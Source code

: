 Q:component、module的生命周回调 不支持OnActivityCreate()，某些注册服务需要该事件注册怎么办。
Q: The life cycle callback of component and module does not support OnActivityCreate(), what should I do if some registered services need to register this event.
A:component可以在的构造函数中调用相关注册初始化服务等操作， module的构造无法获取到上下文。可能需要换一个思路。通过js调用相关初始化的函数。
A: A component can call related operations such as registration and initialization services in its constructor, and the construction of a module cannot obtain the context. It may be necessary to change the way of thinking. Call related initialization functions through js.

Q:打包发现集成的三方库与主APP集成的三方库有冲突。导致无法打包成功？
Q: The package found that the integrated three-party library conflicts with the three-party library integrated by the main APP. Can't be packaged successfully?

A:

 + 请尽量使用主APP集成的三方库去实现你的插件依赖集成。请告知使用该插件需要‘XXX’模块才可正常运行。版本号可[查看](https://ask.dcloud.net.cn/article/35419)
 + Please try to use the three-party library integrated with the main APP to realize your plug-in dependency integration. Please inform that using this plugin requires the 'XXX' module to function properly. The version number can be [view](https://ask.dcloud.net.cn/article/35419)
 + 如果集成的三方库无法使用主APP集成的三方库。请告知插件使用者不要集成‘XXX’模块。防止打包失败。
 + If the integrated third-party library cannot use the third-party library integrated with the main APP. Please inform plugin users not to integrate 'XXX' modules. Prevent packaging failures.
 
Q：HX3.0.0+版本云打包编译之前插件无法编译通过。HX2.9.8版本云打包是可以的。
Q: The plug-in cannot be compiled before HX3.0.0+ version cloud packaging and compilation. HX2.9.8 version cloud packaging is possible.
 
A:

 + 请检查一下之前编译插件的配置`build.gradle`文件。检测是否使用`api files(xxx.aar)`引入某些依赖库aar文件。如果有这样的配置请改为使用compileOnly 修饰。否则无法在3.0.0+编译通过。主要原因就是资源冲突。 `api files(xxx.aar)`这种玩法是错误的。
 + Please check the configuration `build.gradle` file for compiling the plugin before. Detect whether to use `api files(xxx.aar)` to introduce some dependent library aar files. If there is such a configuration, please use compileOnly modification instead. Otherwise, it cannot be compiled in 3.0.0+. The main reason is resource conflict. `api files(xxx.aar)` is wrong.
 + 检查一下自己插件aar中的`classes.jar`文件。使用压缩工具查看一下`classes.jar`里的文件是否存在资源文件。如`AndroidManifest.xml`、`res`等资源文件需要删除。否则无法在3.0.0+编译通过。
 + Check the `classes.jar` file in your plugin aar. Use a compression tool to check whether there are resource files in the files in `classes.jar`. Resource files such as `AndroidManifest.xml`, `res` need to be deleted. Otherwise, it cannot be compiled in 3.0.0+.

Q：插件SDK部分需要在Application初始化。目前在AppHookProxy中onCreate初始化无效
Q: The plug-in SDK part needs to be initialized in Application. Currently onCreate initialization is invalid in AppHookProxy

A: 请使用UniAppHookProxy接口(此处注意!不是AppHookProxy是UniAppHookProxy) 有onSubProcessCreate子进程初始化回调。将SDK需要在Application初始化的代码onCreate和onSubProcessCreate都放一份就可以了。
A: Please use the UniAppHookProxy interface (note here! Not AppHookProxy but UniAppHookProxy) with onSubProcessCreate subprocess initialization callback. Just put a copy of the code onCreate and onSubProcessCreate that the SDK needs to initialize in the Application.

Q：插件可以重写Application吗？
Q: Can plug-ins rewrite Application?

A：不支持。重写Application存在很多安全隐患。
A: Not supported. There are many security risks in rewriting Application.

--

§ PROBLEM
Copy exactly the lines that run from the one containing "A：不支持。重写Application存在很多安全隐患。" to the last line of the listing, both included, and nothing more.

§ EXERCISE OUTPUT
A：不支持。重写Application存在很多安全隐患。
A: Not supported. There are many security risks in rewriting Application.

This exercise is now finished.